I have a confession to make. I am no longer a CFA Charterholder. As of 1 September 2023, my charter has lapsed.
I have many reasons why I have decided to leave an organisation that I have loved and where I have been engaged as a volunteer for more than a decade, but I am not going to talk about it publicly. Friends of mine know the reasons and for the rest of the world, all I want to say is that the CFA Institute is no longer what it used to be.
One area where the CFA Institute has changed and that I want to talk about is its conferences. To me, attending the CFA Institute Annual Conference was a must every year and I always thought that in-person conferences are the most valuable benefit for members by a wide margin.
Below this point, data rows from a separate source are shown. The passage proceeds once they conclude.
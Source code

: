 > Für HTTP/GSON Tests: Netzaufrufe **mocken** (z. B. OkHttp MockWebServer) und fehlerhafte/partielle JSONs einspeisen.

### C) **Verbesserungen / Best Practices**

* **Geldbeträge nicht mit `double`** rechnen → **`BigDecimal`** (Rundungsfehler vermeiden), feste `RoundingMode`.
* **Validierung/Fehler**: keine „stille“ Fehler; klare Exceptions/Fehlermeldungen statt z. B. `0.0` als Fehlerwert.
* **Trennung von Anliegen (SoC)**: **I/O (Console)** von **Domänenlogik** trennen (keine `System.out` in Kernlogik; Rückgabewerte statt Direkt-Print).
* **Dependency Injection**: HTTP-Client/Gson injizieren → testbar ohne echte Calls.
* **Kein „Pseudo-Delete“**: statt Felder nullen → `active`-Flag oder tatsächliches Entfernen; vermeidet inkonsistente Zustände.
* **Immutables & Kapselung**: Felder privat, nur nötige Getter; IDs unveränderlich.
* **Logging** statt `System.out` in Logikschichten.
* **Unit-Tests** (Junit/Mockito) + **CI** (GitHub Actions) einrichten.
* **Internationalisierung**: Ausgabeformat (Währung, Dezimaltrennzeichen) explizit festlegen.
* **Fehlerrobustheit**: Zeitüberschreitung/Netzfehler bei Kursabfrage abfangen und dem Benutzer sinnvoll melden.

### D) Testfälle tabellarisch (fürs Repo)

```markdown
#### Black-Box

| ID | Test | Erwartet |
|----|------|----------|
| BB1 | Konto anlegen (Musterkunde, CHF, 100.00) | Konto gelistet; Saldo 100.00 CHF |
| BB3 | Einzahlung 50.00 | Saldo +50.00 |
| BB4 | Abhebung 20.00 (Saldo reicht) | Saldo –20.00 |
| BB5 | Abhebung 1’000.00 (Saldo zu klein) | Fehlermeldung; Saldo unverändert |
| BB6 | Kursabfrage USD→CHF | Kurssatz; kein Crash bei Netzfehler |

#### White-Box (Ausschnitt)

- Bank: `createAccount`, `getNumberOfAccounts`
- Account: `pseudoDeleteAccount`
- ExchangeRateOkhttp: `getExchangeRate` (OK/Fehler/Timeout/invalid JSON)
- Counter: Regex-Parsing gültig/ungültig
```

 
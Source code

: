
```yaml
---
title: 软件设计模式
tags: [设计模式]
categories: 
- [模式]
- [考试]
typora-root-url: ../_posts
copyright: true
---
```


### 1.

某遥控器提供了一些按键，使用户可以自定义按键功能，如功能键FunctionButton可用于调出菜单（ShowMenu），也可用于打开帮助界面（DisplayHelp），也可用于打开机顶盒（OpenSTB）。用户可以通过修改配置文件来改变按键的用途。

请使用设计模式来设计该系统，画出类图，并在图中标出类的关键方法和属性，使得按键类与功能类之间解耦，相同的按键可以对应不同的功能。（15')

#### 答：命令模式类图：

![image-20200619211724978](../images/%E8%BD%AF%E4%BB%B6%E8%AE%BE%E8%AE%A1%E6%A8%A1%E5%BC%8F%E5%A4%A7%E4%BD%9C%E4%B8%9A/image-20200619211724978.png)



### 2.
With the advent of the Covid pandemic, CFA conferences had to be cancelled. I fully understand that. What I do not understand is that the CFA Institute has not relaunched the Annual Conference since. If anything, it has reduced its events programme even more after the pandemic ended. The CFA Institute Annual Conference has not been held since 2019 and the other important conference, the Annual Investment Management Workshop seems to have had its 52nd and final instalment in 2022. Even the Alpha Summits, which have been held virtually and thus have become virtually useless to me because the true value of a conference lies in the networking, not in the content of the presentations, have not been held since May 2022.
As far as I am concerned, the CFA Institute is providing zero membership value anymore and has simply become a credentialling institution trying to sell courses and exams and the right to add three letters after your name. I am too far advanced in my career to need these three letters, so I have decided to let my membership lapse.
Ironically, if I was able to believe a new study by Owen Davidson and his collaborators, I could convince myself that by doing so I am helping increase market efficiency.
The study looked at the market reaction to earnings announcements of companies in the week before and during the eight Equity Research and Valuation conferences from 2012 to 2019. They find that while these conferences are taking place, equity analysts cannot react to earnings announcements as quickly as normal. The result is that the share of retail trading increases during the conference days and these retail trades appear more profitable than normal. But don’t worry, even if the share of retail volume increases by several standard deviations due to the absence of professional analysis, the average return for retail traders remains negative. They just lose less than normal.
To be honest, I am pretty sure the results in this paper are an artefact of data mining. Despite the robustness tests shown in the paper, the effect size is so small that it is economically meaningless. Plus, this study analysed 24 trading days in a period of eight years. I think the likelihood of coming up with a false positive in a statistical analysis of trading volumes where it is hard to identify investor types to begin with is very high.
But if this effect is real, then the best we can do as CFA Institute members are not to attend CFA Institute conferences because apparently that increases trading volume and improves price discovery. Maybe the CFA Institute has done us all a favour by cancelling its conferences. If only they would be giving us members a rebate in our fees for not offering any membership value anymore…
Thank you for this candid post. I had been thinking of this but not yet brave enough - but energised by your comments. Of course I would know if I listened to my son starting his career in finance, none of his peers will sit the exams. 37% is the pass rate I hear. Know 25% of the course really well and throw darts at the rest of the questions. And the academics that encouraged students (I still do career talks and I lecture at 3 ‘partner’ unis) feel let down by lack of contact and no research challenge. I am responsible for encouraging colleagues also to keep membership, but no longer feel I can advocate. I know you have put in immense work and thought to build CFAI and its research but it’s not the same organisation. There was a vision to be more of a professional body but it’s commercial now and we don’t need a not-for-profit to do that. Not enough on the board or leadership with real world buy side experience to relate to the membership. Not many sell-side practitioners either. I have 4 professional memberships and CFAI stands out as the one that didn’t adapt. No direct engagement with the majority of the membership by its leadership. I just feel sad but five years ago I feared this might happen. Membership of any organisation, much like being a citizen or bank customer, is an exchange of credit. Demonstrating value in that should be an easy win for an organisation. You certainly were a net contributor in that reputational exchange and it’s diminished by your departure.
The CFA Institute definitely seems to have lost it's way. I'm on the fence whether to let my membership lapse next year or not.
They made fairly dramatic changes last year that flew under the radar (Chris Bloomstran led the fight to vote them down but the odds were heavily slanted in the CFA's favour) https://twitter.com/ChrisBloomstran/status/1546965288524079111
They just recently sent out a (panicky) e-mail to try and increase enrollment in the CFA exams (?) that came off more as an MLM pitch than anything. But it really just showed the Institute's true colours and focus. All they seem to care about is empire building.
They've also completely failed when it comes to policing their own members and what they say publicly. This has been a huge problem over the last couple of years and some high profile members have deliberately spread misinformation (repeatedly) to drive engagement to their own "brands". I've reported a number of these individuals and provided dozens of tweets and other social media posts as evidence and yet nothing has ever happened to them.